In Gaza early Monday, three Palestinian gunmen were killed in the most serious outbreak of fighting between rival Fatah and Hamas since Hamas took over the Palestinian government in late March.

A Hamas fighter was killed in Bani Suheila in southern Gaza, security officials said, and Hamas responded by firing an anti-tank rocket at Fatah gunmen, killing two.

Prime Minister Ehud Olmert wants to withdraw from most of the West Bank and draw Israel’s borders by 2010, a program that infuriates settlers, many of whom view the whole territory as a Jewish biblical birthright.

In a further sign of his tough approach, Olmert told his Cabinet’s first session that he will also crack down on wildcat settler outposts in the West Bank that have drawn international criticism.

Olmert’s withdrawal plan has also angered Palestinian leaders because Olmert says he will proceed even without a peace deal, pursuing a course similar to the unilateral Gaza withdrawal initiated by then Prime Minister Ariel Sharon.

Light bulbs filled with paint
Hours before the Hebron eviction began, police and settlers clashed when officers cleared away a crowd of protesters outside the home.

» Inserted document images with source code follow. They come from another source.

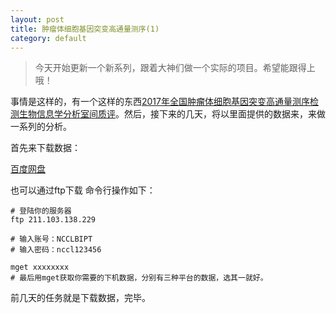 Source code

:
 ```yaml
---
layout: post
title: 肿瘤体细胞基因突变高通量测序(1)
category: default
---
```

>今天开始更新一个新系列，跟着大神们做一个实际的项目。希望能跟得上哦！

事情是这样的，有一个这样的东西[2017年全国肿瘤体细胞基因突变高通量测序检测生物信息学分析室间质评](https://mp.weixin.qq.com/s/c-Z3nq9ujedhu221dd-jGQ)。然后，接下来的几天，将以里面提供的数据来，来做一系列的分析。

首先来下载数据：

[百度网盘](http://pan.baidu.com/s/1miMfpag#rfmn)

也可以通过ftp下载
命令行操作如下：
```
# 登陆你的服务器
ftp 211.103.138.229

# 输入账号：NCCLBIPT
# 输入密码：nccl123456

mget xxxxxxxx
# 最后用mget获取你需要的下机数据，分别有三种平台的数据，选其一就好。
```


前几天的任务就是下载数据，完毕。

[^_^]:又更新啦！ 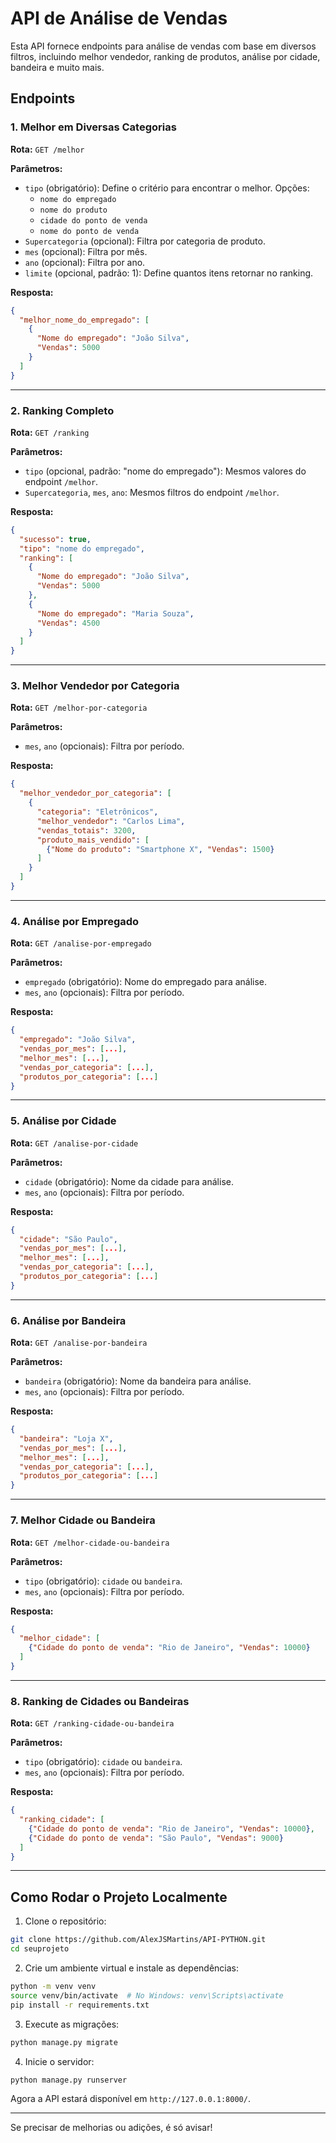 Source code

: # API de Análise de Vendas

Esta API fornece endpoints para análise de vendas com base em diversos filtros, incluindo melhor vendedor, ranking de produtos, análise por cidade, bandeira e muito mais.

## Endpoints

### 1. Melhor em Diversas Categorias
**Rota:** `GET /melhor`

**Parâmetros:**
- `tipo` (obrigatório): Define o critério para encontrar o melhor. Opções:
  - `nome do empregado`
  - `nome do produto`
  - `cidade do ponto de venda`
  - `nome do ponto de venda`
- `Supercategoria` (opcional): Filtra por categoria de produto.
- `mes` (opcional): Filtra por mês.
- `ano` (opcional): Filtra por ano.
- `limite` (opcional, padrão: 1): Define quantos itens retornar no ranking.

**Resposta:**
```json
{
  "melhor_nome_do_empregado": [
    {
      "Nome do empregado": "João Silva",
      "Vendas": 5000
    }
  ]
}
```

---

### 2. Ranking Completo
**Rota:** `GET /ranking`

**Parâmetros:**
- `tipo` (opcional, padrão: "nome do empregado"): Mesmos valores do endpoint `/melhor`.
- `Supercategoria`, `mes`, `ano`: Mesmos filtros do endpoint `/melhor`.

**Resposta:**
```json
{
  "sucesso": true,
  "tipo": "nome do empregado",
  "ranking": [
    {
      "Nome do empregado": "João Silva",
      "Vendas": 5000
    },
    {
      "Nome do empregado": "Maria Souza",
      "Vendas": 4500
    }
  ]
}
```

---

### 3. Melhor Vendedor por Categoria
**Rota:** `GET /melhor-por-categoria`

**Parâmetros:**
- `mes`, `ano` (opcionais): Filtra por período.

**Resposta:**
```json
{
  "melhor_vendedor_por_categoria": [
    {
      "categoria": "Eletrônicos",
      "melhor_vendedor": "Carlos Lima",
      "vendas_totais": 3200,
      "produto_mais_vendido": [
        {"Nome do produto": "Smartphone X", "Vendas": 1500}
      ]
    }
  ]
}
```

---

### 4. Análise por Empregado
**Rota:** `GET /analise-por-empregado`

**Parâmetros:**
- `empregado` (obrigatório): Nome do empregado para análise.
- `mes`, `ano` (opcionais): Filtra por período.

**Resposta:**
```json
{
  "empregado": "João Silva",
  "vendas_por_mes": [...],
  "melhor_mes": [...],
  "vendas_por_categoria": [...],
  "produtos_por_categoria": [...]
}
```

---

### 5. Análise por Cidade
**Rota:** `GET /analise-por-cidade`

**Parâmetros:**
- `cidade` (obrigatório): Nome da cidade para análise.
- `mes`, `ano` (opcionais): Filtra por período.

**Resposta:**
```json
{
  "cidade": "São Paulo",
  "vendas_por_mes": [...],
  "melhor_mes": [...],
  "vendas_por_categoria": [...],
  "produtos_por_categoria": [...]
}
```

---

### 6. Análise por Bandeira
**Rota:** `GET /analise-por-bandeira`

**Parâmetros:**
- `bandeira` (obrigatório): Nome da bandeira para análise.
- `mes`, `ano` (opcionais): Filtra por período.

**Resposta:**
```json
{
  "bandeira": "Loja X",
  "vendas_por_mes": [...],
  "melhor_mes": [...],
  "vendas_por_categoria": [...],
  "produtos_por_categoria": [...]
}
```

---

### 7. Melhor Cidade ou Bandeira
**Rota:** `GET /melhor-cidade-ou-bandeira`

**Parâmetros:**
- `tipo` (obrigatório): `cidade` ou `bandeira`.
- `mes`, `ano` (opcionais): Filtra por período.

**Resposta:**
```json
{
  "melhor_cidade": [
    {"Cidade do ponto de venda": "Rio de Janeiro", "Vendas": 10000}
  ]
}
```

---

### 8. Ranking de Cidades ou Bandeiras
**Rota:** `GET /ranking-cidade-ou-bandeira`

**Parâmetros:**
- `tipo` (obrigatório): `cidade` ou `bandeira`.
- `mes`, `ano` (opcionais): Filtra por período.

**Resposta:**
```json
{
  "ranking_cidade": [
    {"Cidade do ponto de venda": "Rio de Janeiro", "Vendas": 10000},
    {"Cidade do ponto de venda": "São Paulo", "Vendas": 9000}
  ]
}
```

---

## Como Rodar o Projeto Localmente

1. Clone o repositório:
```sh
git clone https://github.com/AlexJSMartins/API-PYTHON.git
cd seuprojeto
```

2. Crie um ambiente virtual e instale as dependências:
```sh
python -m venv venv
source venv/bin/activate  # No Windows: venv\Scripts\activate
pip install -r requirements.txt
```

3. Execute as migrações:
```sh
python manage.py migrate
```

4. Inicie o servidor:
```sh
python manage.py runserver
```

Agora a API estará disponível em `http://127.0.0.1:8000/`.

---

Se precisar de melhorias ou adições, é só avisar!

The squatters threw balloons and light bulbs filled with paint from the roof. Police said settlers inside also threw stones, bottles and firebombs.

Officers stormed inside after sawing through a barricaded metal door. Some in the crowd outside tried to force their way in, too, but officers pulled the struggling protesters away, sometimes slapping them to calm their thrashing.

Police appealed to the squatters — some with toddlers and babies — to leave peacefully, and some agreed. But others had to be hauled out, including one woman whose infant bawled as officers carried them out.

The operation took about two hours, and three families and 27 young sympathizers were removed, police spokesman Mickey Rosenfeld said. He said 17 settlers were arrested.

Discarded water bottles, ice cream wrappers and half-eaten sandwiches overflowed from cardboard boxes in the damp, stone alley in front of the emptied building, which is not far from the Tomb of the Patriarchs — a shrine holy to Jews and Muslims.

Authorities said about 700 police, supported by 1,000 soldiers, took part in the operation to enforce a court order that the squatters be removed.

Palestinians claiming to own the building went to court seeking their eviction. The settlers argued they had bought the home, but Israel’s Supreme Court ruled that key documents were forged and ordered the eviction.

Olmert waited just minutes after the Hebron operation ended before telling his Cabinet that he would also remove unauthorized West Bank outposts, another flashpoint between the government and settlers over plans to give up land with large populations of Palestinians.

“In the next few years, we will change Israel’s character to ensure it will be a state with a solid Jewish majority living in defensible borders that can provide security to the residents of Israel,” Olmert said at a ceremony marking his official entrance into the Prime Minister’s Office as head of a coalition government approved by parliament Thursday.

‘Respond without compromise’
“In every case where the law is violated, we will respond without compromise, and we won’t reconcile ourselves to illegal facts on the ground,” Olmert’s office quoted him as saying.

A government-commissioned report last year said settlers have established 105 unauthorized outposts over the past decade.

Settlers say openly that the outposts, sometimes no more than a mobile home and an Israeli flag on a barren hilltop, are designed to break up Palestinian areas and prevent establishment of a Palestinian state.

Israel promised the U.S. government to dismantle about two dozen outposts set up since Sharon was first elected prime minister in March 2001, but little action has been taken yet.

Hebron has long been a powder keg because of the extremists among its 160,000 Palestinian residents and 500 ultranationalist Jews who live in heavily fortified enclaves.

“Murderers,” a young Jewish settler yelled at a group of Palestinian youths peeking from a second-floor window during the eviction.

“Every Arab can buy a house in Hebron and no one will evacuate them, but because we are Jews they evacuate us,” complained Orit Struk, a Hebron settler who was inside the building during the eviction. “This is the direction the Olmert government wants to go: expulsion and evacuation of Jews.”